Objective
We
reviewed the current literature regarding antiretroviral (ARV)-sparing therapy
strategies to determine whether these novel regimens can be considered
appropriate alternatives to standard regimens for the initial treatment of
ARV-naive patients or as switch therapy for those patients with virologically
suppressed HIV infection.
Methods
A
search for studies related to HIV dual therapy published from January 2000
through April 2014 was performed using Biosis, Derwent Drug File, Embase, International
Pharmaceutical Abstracts, Medline, Pascal, SciSearch, and TOXNET databases;
seven major trial registries, and the abstracts of major conferences.

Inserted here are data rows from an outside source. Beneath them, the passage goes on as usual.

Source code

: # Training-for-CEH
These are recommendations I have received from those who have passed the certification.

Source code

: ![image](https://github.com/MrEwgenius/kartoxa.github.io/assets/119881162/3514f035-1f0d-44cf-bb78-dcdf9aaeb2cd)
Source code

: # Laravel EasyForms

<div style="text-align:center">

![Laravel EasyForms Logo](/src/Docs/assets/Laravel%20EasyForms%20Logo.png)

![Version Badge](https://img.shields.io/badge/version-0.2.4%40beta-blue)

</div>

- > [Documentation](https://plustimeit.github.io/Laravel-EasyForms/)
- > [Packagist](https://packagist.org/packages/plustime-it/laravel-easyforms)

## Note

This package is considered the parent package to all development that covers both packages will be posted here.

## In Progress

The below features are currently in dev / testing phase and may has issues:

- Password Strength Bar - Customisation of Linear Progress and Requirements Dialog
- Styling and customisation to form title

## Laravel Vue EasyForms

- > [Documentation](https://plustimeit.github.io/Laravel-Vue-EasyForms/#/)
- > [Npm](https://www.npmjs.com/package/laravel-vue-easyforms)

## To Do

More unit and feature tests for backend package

Using
predetermined criteria for inclusion, an expert review committee critically
reviewed and qualitatively evaluated all identified trials for efficacy and
safety results and potential limitations.
Results
Sixteen
studies of dual therapy regimens were critiqued for the ARV-naive population.

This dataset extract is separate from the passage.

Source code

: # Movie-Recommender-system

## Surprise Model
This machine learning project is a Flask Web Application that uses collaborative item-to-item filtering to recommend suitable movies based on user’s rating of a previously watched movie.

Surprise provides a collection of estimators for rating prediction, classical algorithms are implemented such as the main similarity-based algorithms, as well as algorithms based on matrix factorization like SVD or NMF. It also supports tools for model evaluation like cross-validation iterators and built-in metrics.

Studies of a protease inhibitor/ritonavir in combination with the integrase
inhibitor raltegravir or the nucleoside reverse transcriptase inhibitor
lamivudine provided the most definitive evidence supporting a role for dual
therapy. In particular, lopinavir/ritonavir or darunavir/ritonavir combined
with raltegravir and lopinavir/ritonavir combined with lamivudine demonstrated
noninferiority to standard of care triple therapy after 48 weeks of treatment.
Thirteen trials were critiqued in ARV-experienced, virologically suppressed
patients. The virologic efficacy outcomes were mixed. Although overall data
regarding toxicity are limited, when compared with standard triple therapy,
certain dual therapy regimens may offer advantages in renal function, bone
mineral density, and limb fat changes; however, some dual combinations may
elevate lipid or bilirubin levels.
Conclusions
The potential benefits of dual therapy regimens include
reduced toxicity, improved tolerability and adherence, and reduced cost.
Although the data reviewed here provide valuable insights into the
effectiveness and tolerability of dual therapy regimens, it remains unclear
whether these potential benefits can be maintained long-term. Appropriately
powered studies with longer follow-up periods are needed to more definitively
assess potential toxicity reduction advantages with dual therapy.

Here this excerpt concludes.